Search Linux Wireless

Re: [RFC] p54pci: skb_over_panic, soft lockup, stall under flood

[Date Prev][Date Next][Thread Prev][Thread Next][Date Index][Thread Index]

 



On 10/11/2009 09:28 AM, Quintin Pitts wrote:
> Hi,
> 
> Sorry for my lack of experience in all aspects - first time
> submitting!!!

Everyone that goes through this "right of passage" gets somewhat
discouraged by the response. My advice is to hang in.

My first advice is for you to run every submitted patch through the
check at scripts/checkpatch.pl. This one shows 95 errors and 7
warnings in 136 lines. Most of the errors are due to "DOS line
endings". We really hate carriage returns - a really useless occupier
of space unless it is _NOT_ followed by \n!

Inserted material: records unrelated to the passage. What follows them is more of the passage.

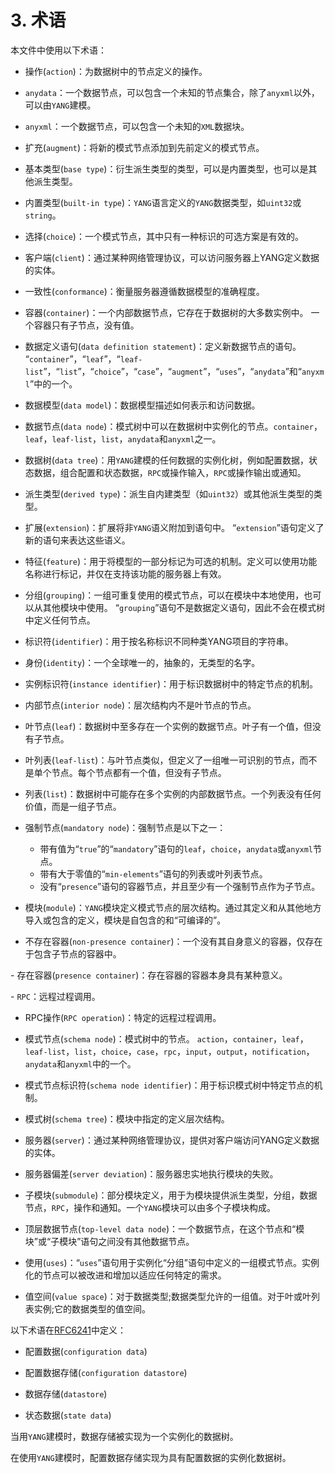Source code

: # 3. 术语

本文件中使用以下术语：

- 操作(`action`)：为数据树中的节点定义的操作。

- `anydata`：一个数据节点，可以包含一个未知的节点集合，除了`anyxml`以外，可以由`YANG`建模。

- `anyxml`：一个数据节点，可以包含一个未知的`XML`数据块。

- 扩充(`augment`)：将新的模式节点添加到先前定义的模式节点。

- 基本类型(`base type`)：衍生派生类型的类型，可以是内置类型，也可以是其他派生类型。

- 内置类型(`built-in type`)：`YANG`语言定义的`YANG`数据类型，如`uint32`或`string`。

- 选择(`choice`)：一个模式节点，其中只有一种标识的可选方案是有效的。

- 客户端(`client`)：通过某种网络管理协议，可以访问服务器上YANG定义数据的实体。

- 一致性(`conformance`)：衡量服务器遵循数据模型的准确程度。

- 容器(`container`)：一个内部数据节点，它存在于数据树的大多数实例中。 一个容器只有子节点，没有值。

- 数据定义语句(`data definition statement`)：定义新数据节点的语句。 “`container`”，“`leaf`”，“`leaf-list`”，“`list`”，“`choice`”，“`case`”，“`augment`”，“`uses`”，“`anydata`”和“`anyxml`”中的一个。

- 数据模型(`data model`)：数据模型描述如何表示和访问数据。

- 数据节点(`data node`)：模式树中可以在数据树中实例化的节点。`container`，`leaf`，`leaf-list`，`list`，`anydata`和`anyxml`之一。

- 数据树(`data tree`)：用`YANG`建模的任何数据的实例化树，例如配置数据，状态数据，组合配置和状态数据，`RPC`或操作输入，`RPC`或操作输出或通知。

- 派生类型(`derived type`)：派生自内建类型（如`uint32`）或其他派生类型的类型。

- 扩展(`extension`)：扩展将非`YANG`语义附加到语句中。 “`extension`”语句定义了新的语句来表达这些语义。

- 特征(`feature`)：用于将模型的一部分标记为可选的机制。定义可以使用功能名称进行标记，并仅在支持该功能的服务器上有效。

- 分组(`grouping`)：一组可重复使用的模式节点，可以在模块中本地使用，也可以从其他模块中使用。 “`grouping`”语句不是数据定义语句，因此不会在模式树中定义任何节点。

- 标识符(`identifier`)：用于按名称标识不同种类YANG项目的字符串。

- 身份(`identity`)：一个全球唯一的，抽象的，无类型的名字。

- 实例标识符(`instance identifier`)：用于标识数据树中的特定节点的机制。

- 内部节点(`interior node`)：层次结构内不是叶节点的节点。

- 叶节点(`leaf`)：数据树中至多存在一个实例的数据节点。叶子有一个值，但没有子节点。

- 叶列表(`leaf-list`)：与叶节点类似，但定义了一组唯一可识别的节点，而不是单个节点。每个节点都有一个值，但没有子节点。

- 列表(`list`)：数据树中可能存在多个实例的内部数据节点。一个列表没有任何价值，而是一组子节点。

- 强制节点(`mandatory node`)：强制节点是以下之一：

    - 带有值为“`true`”的“`mandatory`”语句的`leaf`，`choice`，`anydata`或`anyxml`节点。
    - 带有大于零值的“`min-elements`”语句的列表或叶列表节点。
    - 没有“`presence`”语句的容器节点，并且至少有一个强制节点作为子节点。

- 模块(`module`)：`YANG`模块定义模式节点的层次结构。通过其定义和从其他地方导入或包含的定义，模块是自包含的和“可编译的”。

- 不存在容器(`non-presence container`)：一个没有其自身意义的容器，仅存在于包含子节点的容器中。

- 存在容器(`presence container`)：存在容器的容器本身具有某种意义。

- `RPC`：远程过程调用。

- RPC操作(`RPC operation`)：特定的远程过程调用。

- 模式节点(`schema node`)：模式树中的节点。 `action`，`container`，`leaf`，`leaf-list`，`list`，`choice`，`case`，`rpc`，`input`，`output`，`notification`，`anydata`和`anyxml`中的一个。

- 模式节点标识符(`schema node identifier`)：用于标识模式树中特定节点的机制。

- 模式树(`schema tree`)：模块中指定的定义层次结构。

- 服务器(`server`)：通过某种网络管理协议，提供对客户端访问YANG定义数据的实体。

- 服务器偏差(`server deviation`)：服务器忠实地执行模块的失败。

- 子模块(`submodule`)：部分模块定义，用于为模块提供派生类型，分组，数据节点，`RPC`，操作和通知。一个`YANG`模块可以由多个子模块构成。

- 顶层数据节点(`top-level data node`)：一个数据节点，在这个节点和“模块”或“子模块”语句之间没有其他数据节点。

- 使用(`uses`)：“`uses`”语句用于实例化“分组”语句中定义的一组模式节点。实例化的节点可以被改进和增加以适应任何特定的需求。

- 值空间(`value space`)：对于数据类型;数据类型允许的一组值。对于叶或叶列表实例;它的数据类型的值空间。

以下术语在[RFC6241](https://tools.ietf.org/html/rfc6241)中定义：

- 配置数据(`configuration data`)

- 配置数据存储(`configuration datastore`)

- 数据存储(`datastore`)

- 状态数据(`state data`)

当用`YANG`建模时，数据存储被实现为一个实例化的数据树。

在使用`YANG`建模时，配置数据存储实现为具有配置数据的实例化数据树。
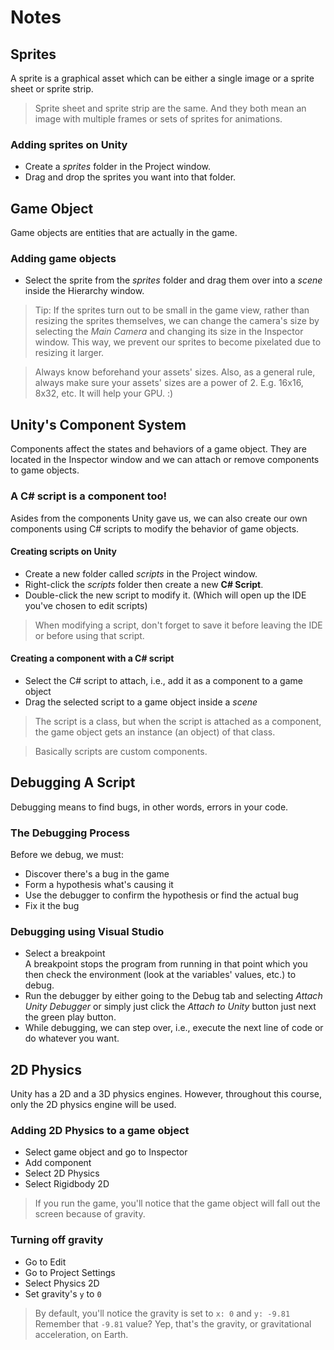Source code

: # Notes
## Sprites
A sprite is a graphical asset which can be either a single image or a sprite
sheet or sprite strip.

> Sprite sheet and sprite strip are the same. And they both mean an image
> with multiple frames or sets of sprites for animations.

### Adding sprites on Unity
- Create a _sprites_ folder in the Project window.
- Drag and drop the sprites you want into that folder.

## Game Object
Game objects are entities that are actually in the game.

### Adding game objects
- Select the sprite from the _sprites_ folder and drag them over into a _scene_
inside the Hierarchy window.

> Tip: If the sprites turn out to be small in the game view, rather than
> resizing the sprites themselves, we can change the camera's size by selecting
> the _Main Camera_ and changing its size in the Inspector window.
> This way, we prevent our sprites to become pixelated due to resizing it larger.

> Always know beforehand your assets' sizes. Also, as a general rule, always
> make sure your assets' sizes are a power of 2. E.g. 16x16, 8x32, etc.
> It will help your GPU. :)

## Unity's Component System
Components affect the states and behaviors of a game object. They are located in the Inspector window and we can attach or remove components to game objects.

### A C# script is a component too!
Asides from the components Unity gave us, we can also create our own components using C# scripts to modify the behavior of game objects.

#### Creating scripts on Unity
- Create a new folder called _scripts_ in the Project window.
- Right-click the _scripts_ folder then create a new **C# Script**.
- Double-click the new script to modify it. (Which will open up the IDE you've chosen to edit scripts)

> When modifying a script, don't forget to save it before leaving the IDE or before using that script.

#### Creating a component with a C# script
- Select the C# script to attach, i.e., add it as a component to a game object
- Drag the selected script to a game object inside a _scene_

> The script is a class, but when the script is attached as a component,
> the game object gets an instance (an object) of that class.

> Basically scripts are custom components.

## Debugging A Script
Debugging means to find bugs, in other words, errors in your code.

### The Debugging Process
Before we debug, we must:
- Discover there's a bug in the game
- Form a hypothesis what's causing it
- Use the debugger to confirm the hypothesis or find the actual bug
- Fix it the bug

### Debugging using Visual Studio
- Select a breakpoint\
  A breakpoint stops the program from running in that point which you
  then check the environment (look at the variables' values, etc.) to
  debug.
- Run the debugger by either going to the Debug tab and selecting _Attach Unity Debugger_ or simply just click the _Attach to Unity_ button just next the green play button.
- While debugging, we can step over, i.e., execute the next line of code or do whatever you want.

## 2D Physics
Unity has a 2D and a 3D physics engines. However, throughout this course, only the 2D physics engine will be used.

### Adding 2D Physics to a game object
- Select game object and go to Inspector
- Add component
- Select 2D Physics
- Select Rigidbody 2D

> If you run the game, you'll notice that the game object will fall out the screen because of gravity.

### Turning off gravity
- Go to Edit
- Go to Project Settings
- Select Physics 2D
- Set gravity's `y` to `0`

> By default, you'll notice the gravity is set to `x: 0` and `y: -9.81`\
> Remember that `-9.81` value? Yep, that's the gravity, or gravitational acceleration, on Earth.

As I understand it, this patch is to fix the driver to work around
firmware errors. If that is correct, please state that clearly. If
only partially correct, then indicate which parts are to fix firmware
errors, and which are to fix driver errors. Has your analysis included
thinking about where the driver might delay to avoid firmware problems.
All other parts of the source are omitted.